*WORK TASK*: Scan the records for the word "image". Copy each line that includes it.

*EXTRACTED INFORMATION*:
....................

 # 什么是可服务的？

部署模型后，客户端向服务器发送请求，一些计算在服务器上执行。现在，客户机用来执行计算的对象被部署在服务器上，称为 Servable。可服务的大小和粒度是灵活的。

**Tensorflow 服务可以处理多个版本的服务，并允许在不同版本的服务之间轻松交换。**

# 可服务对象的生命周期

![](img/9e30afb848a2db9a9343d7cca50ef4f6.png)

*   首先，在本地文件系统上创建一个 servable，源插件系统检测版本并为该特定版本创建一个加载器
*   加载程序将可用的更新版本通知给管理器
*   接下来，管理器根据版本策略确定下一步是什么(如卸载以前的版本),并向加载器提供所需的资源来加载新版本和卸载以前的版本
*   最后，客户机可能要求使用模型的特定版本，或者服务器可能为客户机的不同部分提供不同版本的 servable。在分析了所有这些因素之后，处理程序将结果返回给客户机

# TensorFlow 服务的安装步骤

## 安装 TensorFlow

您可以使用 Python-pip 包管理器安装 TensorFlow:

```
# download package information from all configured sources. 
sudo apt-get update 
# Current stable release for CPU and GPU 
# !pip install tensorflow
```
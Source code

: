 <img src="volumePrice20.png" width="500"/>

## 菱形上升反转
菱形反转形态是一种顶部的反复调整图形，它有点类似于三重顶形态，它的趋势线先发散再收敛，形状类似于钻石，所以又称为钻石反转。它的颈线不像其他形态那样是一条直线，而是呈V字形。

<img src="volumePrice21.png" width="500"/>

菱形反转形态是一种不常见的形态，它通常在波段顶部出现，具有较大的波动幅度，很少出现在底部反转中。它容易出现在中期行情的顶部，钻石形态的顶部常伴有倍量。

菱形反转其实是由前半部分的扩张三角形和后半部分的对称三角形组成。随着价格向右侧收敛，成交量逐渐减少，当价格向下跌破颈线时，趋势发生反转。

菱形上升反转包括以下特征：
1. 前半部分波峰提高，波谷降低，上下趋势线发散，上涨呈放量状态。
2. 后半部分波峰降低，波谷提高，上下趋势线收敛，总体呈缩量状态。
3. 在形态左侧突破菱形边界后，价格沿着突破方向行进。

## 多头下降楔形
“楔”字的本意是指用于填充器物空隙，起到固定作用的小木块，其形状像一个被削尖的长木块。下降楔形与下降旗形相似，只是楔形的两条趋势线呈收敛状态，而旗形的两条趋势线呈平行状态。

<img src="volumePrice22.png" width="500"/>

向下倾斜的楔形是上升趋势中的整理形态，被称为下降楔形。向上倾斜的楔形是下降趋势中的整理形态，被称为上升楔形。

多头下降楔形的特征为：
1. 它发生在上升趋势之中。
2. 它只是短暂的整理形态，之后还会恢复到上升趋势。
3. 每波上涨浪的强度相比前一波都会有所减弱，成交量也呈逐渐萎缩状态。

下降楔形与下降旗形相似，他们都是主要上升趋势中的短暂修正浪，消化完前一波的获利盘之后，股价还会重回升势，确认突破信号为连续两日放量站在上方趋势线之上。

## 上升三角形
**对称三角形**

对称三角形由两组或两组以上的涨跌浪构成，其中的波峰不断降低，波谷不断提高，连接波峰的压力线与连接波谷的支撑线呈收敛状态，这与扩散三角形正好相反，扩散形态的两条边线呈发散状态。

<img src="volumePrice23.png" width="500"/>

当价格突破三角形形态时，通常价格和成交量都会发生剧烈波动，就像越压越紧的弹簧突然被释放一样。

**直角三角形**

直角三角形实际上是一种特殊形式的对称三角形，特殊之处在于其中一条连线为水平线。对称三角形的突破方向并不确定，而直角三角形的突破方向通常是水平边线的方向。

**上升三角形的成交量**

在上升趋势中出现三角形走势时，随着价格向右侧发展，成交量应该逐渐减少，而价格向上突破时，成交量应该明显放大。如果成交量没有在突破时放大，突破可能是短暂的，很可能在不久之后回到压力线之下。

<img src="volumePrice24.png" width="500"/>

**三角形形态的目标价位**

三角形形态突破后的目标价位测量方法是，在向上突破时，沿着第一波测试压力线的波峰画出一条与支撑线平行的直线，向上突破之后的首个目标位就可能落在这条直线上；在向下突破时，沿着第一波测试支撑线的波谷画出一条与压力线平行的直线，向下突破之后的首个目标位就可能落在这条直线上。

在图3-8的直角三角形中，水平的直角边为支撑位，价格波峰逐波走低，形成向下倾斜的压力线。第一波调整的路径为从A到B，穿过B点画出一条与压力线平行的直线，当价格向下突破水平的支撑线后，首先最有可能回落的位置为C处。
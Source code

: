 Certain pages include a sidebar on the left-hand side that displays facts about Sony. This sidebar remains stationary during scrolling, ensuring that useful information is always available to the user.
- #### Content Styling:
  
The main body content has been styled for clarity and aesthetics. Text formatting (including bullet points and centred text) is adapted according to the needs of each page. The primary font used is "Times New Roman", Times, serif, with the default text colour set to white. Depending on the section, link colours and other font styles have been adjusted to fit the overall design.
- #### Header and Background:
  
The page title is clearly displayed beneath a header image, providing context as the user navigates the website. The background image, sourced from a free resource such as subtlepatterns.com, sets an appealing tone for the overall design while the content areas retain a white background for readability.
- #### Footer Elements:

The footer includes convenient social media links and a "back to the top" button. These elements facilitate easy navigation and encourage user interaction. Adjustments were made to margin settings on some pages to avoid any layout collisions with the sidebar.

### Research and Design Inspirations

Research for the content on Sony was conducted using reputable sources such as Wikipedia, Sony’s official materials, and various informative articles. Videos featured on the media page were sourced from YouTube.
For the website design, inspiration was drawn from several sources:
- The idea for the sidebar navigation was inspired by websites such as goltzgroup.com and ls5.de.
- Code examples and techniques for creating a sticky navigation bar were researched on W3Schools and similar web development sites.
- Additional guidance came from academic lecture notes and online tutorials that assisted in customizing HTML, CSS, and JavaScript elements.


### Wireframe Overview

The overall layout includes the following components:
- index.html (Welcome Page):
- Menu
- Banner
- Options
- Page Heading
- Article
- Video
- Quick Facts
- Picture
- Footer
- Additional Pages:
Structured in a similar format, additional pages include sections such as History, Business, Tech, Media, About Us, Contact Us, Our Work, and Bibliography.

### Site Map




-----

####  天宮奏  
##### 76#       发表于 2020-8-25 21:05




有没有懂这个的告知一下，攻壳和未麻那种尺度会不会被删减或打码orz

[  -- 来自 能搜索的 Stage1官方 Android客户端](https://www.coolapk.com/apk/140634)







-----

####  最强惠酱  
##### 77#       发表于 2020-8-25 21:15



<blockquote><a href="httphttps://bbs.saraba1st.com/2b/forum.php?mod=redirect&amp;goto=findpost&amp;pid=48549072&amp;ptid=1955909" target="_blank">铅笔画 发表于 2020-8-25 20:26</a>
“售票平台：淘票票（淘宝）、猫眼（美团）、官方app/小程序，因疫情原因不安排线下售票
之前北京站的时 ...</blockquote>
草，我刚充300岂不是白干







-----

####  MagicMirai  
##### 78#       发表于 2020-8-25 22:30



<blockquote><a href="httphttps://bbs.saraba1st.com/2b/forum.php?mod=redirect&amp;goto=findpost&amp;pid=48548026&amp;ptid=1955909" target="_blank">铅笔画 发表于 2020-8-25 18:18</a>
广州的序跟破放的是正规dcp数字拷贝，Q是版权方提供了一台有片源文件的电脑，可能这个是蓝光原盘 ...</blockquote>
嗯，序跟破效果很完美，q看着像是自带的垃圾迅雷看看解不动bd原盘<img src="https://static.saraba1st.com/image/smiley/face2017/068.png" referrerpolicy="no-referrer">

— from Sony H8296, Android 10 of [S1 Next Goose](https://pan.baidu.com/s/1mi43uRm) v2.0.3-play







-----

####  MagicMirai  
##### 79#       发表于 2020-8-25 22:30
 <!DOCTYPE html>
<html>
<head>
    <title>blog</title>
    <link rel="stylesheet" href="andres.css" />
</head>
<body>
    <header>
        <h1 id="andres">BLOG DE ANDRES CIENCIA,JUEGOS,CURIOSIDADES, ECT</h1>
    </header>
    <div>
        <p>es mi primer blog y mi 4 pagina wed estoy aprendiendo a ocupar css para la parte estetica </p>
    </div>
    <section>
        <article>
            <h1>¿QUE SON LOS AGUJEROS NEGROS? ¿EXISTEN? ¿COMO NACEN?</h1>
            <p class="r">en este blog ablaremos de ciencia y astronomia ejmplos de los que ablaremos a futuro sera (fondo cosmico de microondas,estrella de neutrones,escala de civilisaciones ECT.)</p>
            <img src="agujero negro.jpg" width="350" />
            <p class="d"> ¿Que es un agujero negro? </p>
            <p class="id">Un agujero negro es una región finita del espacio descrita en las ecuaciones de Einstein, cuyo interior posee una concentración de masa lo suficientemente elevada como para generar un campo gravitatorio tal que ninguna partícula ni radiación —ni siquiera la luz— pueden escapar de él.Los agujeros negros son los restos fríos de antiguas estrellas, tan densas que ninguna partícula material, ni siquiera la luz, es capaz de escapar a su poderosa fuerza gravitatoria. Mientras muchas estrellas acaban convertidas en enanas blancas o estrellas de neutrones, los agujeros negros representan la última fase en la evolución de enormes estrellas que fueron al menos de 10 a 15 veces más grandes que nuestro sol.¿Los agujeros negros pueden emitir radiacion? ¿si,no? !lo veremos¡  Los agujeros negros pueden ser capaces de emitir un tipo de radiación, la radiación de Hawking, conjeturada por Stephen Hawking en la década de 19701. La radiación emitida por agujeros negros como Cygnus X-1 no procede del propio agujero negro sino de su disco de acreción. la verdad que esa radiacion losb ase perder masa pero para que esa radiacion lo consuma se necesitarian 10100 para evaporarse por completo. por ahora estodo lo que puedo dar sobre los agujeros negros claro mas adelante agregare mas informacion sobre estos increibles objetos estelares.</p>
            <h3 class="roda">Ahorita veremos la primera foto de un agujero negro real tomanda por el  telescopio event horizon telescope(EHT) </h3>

....................

*ANSWER TO THIS TASK*:
The page title is clearly displayed beneath a header image, providing context as the user navigates the website. The background image, sourced from a free resource such as subtlepatterns.com, sets an appealing tone for the overall design while the content areas retain a white background for readability.
嗯，序跟破效果很完美，q看着像是自带的垃圾迅雷看看解不动bd原盘<img src="https://static.saraba1st.com/image/smiley/face2017/068.png" referrerpolicy="no-referrer">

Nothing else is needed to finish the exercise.